1974 – Challenge Cup ’74

1976 – Owo Udoji

Owo Tuntun

== Death ==
Omowura was killed in a bar room brawl on May 6, 1980 aged 47. He died from a cerebral haemorrhage after being struck on the head with a beer mug by Bayewu, his manager at the time. Bayewu was taken to court and sentenced to death a few years later. On the day he died, EMI Records recorded at least 50,000 copies sale on each of his albums.

== Legacy ==
Following the death of Omowura in 1980 and Haruna Ishola in 1983, the popularity of Apala music waned and has been largely replaced by Fuji music. New school Nigerian musicians, Terry Apala, Mayolee and Q-dot Alagbe have made music influenced by Omowura's style.

Omowura's feud with Ayinde Barrister served as the foundation for the musical enmity between Barrister and Kollington as Kollington took on the form, and pattern of Omowura's music and also inherited Omowura's adversaries.
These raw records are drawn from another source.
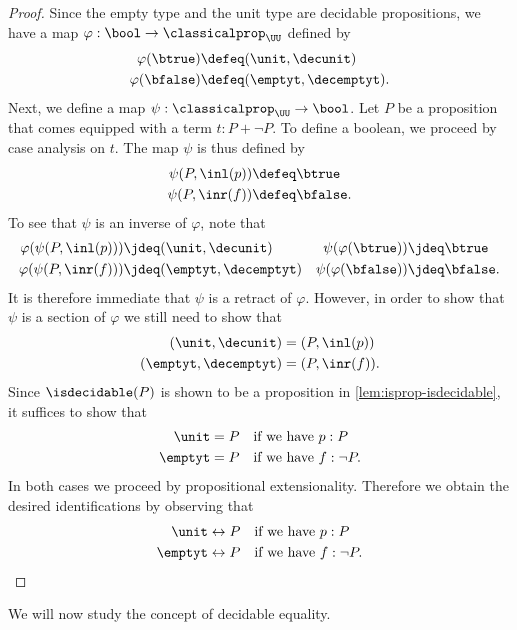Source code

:\begin{proof}
  Since the empty type and the unit type are decidable propositions, we have a map $\varphi:\bool\to\classicalprop_\UU$ defined by
  \begin{align*}
    \varphi(\btrue) & \defeq (\unit,\decunit) \\
    \varphi(\bfalse) & \defeq (\emptyt,\decemptyt).
  \end{align*}
  Next, we define a map $\psi:\classicalprop_\UU\to\bool$. Let $P$ be a proposition that comes equipped with a term $t:P+\neg P$. To define a boolean, we proceed by case analysis on $t$. The map $\psi$ is thus defined by
  \begin{align*}
    \psi(P,\inl(p)) & \defeq \btrue \\
    \psi(P,\inr(f)) & \defeq \bfalse.
  \end{align*}
  To see that $\psi$ is an inverse of $\varphi$, note that
  \begin{align*}
    \varphi(\psi(P,\inl(p))) & \jdeq (\unit,\decunit) & \psi(\varphi(\btrue)) & \jdeq \btrue \\
    \varphi(\psi(P,\inr(f))) & \jdeq (\emptyt,\decemptyt) & \psi(\varphi(\bfalse)) & \jdeq \bfalse.
  \end{align*}
  It is therefore immediate that $\psi$ is a retract of $\varphi$. However, in order to show that $\psi$ is a section of $\varphi$ we still need to show that
  \begin{align*}
    (\unit,\decunit) & = (P,\inl(p)) \\
    (\emptyt,\decemptyt) & = (P,\inr(f)).
  \end{align*}
  Since $\isdecidable(P)$ is shown to be a proposition in \cref{lem:isprop-isdecidable}, it suffices to show that
  \begin{align*}
    \unit & = P & & \text{if we have }p:P \\
    \emptyt & = P & & \text{if we have }f:\neg P.
  \end{align*}
  In both cases we proceed by propositional extensionality. Therefore we obtain the desired identifications by observing that
  \begin{align*}
    \unit & \leftrightarrow P & & \text{if we have }p:P \\
    \emptyt & \leftrightarrow P & & \text{if we have }f:\neg P.\qedhere
  \end{align*}
\end{proof}

We will now study the concept of decidable equality.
An album titled Anigilaje was released in his memory on the 40th year anniversary of his death. It was a collaborative effort by Oyetola Oniwide, a professor and radio presenter, Sefiu Alao, a Fuji musician and Halimat Omowura, Apala singer and Omowura's daughter. Omowura's 95-year old drummer played the drums on the 13-tracked project which was vocalised by Sefiu Alao.

Ibikunle Amosun, a former governor of Ogun State renovated Omowura's Itoko, Abeokuta residence in anticipation of the 40th year anniversary of his death.

Lawyer and journalist, Festus Adedayo published a biography titled Ayinla Omowura: Life and Times of an Apala Legend in 2020. When asked why Omowura remains relevant, Adedayo replied that “Ayinla has always had a cult following, even till now, many of his followers see his songs as evergreen. Till today, seldom would you find a musician who has his kind of lacerating lyrics. That lacuna cannot and has yet to be filled by any other musician.”

Director and producer, Tunde Kelani, also an Abeokuta native who as a child, caught a glimpse of Omowura in his neighbourhood, made a film eponymously titled Ayinla that was released on June 18, 2021.